PROBLEM: Check every line of the records below for the string "提莉大人" and copy the ones that have it.

Stored data entries
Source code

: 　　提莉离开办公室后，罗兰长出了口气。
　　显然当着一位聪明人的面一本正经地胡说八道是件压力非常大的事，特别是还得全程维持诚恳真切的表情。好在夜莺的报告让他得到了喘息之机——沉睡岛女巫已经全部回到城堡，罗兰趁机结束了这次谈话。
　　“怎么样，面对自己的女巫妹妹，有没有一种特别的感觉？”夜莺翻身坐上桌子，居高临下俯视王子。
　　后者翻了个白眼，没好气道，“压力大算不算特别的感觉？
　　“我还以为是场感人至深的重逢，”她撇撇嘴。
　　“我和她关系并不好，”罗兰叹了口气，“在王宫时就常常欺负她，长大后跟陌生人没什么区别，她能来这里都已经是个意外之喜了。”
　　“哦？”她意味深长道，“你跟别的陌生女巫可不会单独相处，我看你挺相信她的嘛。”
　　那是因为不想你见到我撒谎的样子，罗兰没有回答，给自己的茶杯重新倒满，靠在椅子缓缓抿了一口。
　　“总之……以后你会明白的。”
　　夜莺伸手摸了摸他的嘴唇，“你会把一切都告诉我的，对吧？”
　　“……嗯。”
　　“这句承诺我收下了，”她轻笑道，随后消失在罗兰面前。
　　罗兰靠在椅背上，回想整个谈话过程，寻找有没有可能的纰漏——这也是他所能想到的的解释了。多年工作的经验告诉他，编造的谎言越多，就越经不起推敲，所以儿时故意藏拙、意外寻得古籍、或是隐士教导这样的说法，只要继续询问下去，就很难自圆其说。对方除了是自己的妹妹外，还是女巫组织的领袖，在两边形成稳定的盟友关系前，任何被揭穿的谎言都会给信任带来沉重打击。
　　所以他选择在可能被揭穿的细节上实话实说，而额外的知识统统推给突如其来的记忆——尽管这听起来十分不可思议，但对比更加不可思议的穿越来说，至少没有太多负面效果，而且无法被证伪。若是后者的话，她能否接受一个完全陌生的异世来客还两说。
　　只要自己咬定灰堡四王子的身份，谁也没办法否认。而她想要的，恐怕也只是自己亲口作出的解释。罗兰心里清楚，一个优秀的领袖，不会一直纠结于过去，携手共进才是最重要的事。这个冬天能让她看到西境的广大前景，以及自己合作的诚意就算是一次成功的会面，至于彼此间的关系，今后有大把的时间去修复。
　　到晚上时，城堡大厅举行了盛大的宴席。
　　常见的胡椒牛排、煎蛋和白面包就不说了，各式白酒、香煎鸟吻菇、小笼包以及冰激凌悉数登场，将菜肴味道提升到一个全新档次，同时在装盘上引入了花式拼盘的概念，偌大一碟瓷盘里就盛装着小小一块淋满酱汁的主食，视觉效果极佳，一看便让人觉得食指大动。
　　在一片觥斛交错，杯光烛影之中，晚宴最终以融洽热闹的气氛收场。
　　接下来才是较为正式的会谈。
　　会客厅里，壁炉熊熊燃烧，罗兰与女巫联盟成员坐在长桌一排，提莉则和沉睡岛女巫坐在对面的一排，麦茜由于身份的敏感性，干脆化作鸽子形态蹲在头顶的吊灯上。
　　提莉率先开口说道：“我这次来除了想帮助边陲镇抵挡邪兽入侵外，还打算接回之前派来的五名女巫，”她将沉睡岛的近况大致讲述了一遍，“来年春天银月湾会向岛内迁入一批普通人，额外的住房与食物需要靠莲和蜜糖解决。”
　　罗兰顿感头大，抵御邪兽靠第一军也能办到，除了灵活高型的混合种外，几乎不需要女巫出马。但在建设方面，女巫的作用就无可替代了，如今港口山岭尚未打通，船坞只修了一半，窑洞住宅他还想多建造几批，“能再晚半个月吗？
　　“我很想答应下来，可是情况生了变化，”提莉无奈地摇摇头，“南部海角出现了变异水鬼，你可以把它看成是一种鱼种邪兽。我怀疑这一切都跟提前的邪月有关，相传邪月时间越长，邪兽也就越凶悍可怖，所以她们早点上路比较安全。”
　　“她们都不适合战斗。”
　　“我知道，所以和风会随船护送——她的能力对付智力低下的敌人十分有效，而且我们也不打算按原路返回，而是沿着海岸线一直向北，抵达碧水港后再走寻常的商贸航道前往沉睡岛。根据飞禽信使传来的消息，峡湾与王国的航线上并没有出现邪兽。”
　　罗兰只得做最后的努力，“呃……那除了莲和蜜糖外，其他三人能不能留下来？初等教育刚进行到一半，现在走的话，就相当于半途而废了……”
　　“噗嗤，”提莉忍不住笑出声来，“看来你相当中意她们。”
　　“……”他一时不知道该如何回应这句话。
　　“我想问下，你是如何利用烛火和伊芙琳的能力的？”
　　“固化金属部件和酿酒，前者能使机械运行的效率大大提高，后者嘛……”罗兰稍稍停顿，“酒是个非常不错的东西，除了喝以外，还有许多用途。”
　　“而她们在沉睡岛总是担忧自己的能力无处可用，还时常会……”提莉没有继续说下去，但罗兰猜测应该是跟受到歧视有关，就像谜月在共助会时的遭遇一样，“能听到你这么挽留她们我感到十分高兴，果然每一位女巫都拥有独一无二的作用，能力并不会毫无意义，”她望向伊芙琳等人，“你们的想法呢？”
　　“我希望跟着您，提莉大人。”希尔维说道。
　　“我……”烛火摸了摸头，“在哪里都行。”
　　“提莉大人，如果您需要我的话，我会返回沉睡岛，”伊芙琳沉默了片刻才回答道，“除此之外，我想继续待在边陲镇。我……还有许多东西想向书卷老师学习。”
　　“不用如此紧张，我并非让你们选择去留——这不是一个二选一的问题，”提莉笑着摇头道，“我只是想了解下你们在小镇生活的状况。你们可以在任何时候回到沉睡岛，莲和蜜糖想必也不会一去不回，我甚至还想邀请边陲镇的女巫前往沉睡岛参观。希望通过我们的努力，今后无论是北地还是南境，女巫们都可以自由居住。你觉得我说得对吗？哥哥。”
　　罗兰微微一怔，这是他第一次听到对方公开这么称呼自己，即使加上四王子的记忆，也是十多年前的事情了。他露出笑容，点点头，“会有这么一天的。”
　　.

OUTPUT:
　　“我希望跟着您，提莉大人。”希尔维说道。
　　“提莉大人，如果您需要我的话，我会返回沉睡岛，”伊芙琳沉默了片刻才回答道，“除此之外，我想继续待在边陲镇。我……还有许多东西想向书卷老师学习。”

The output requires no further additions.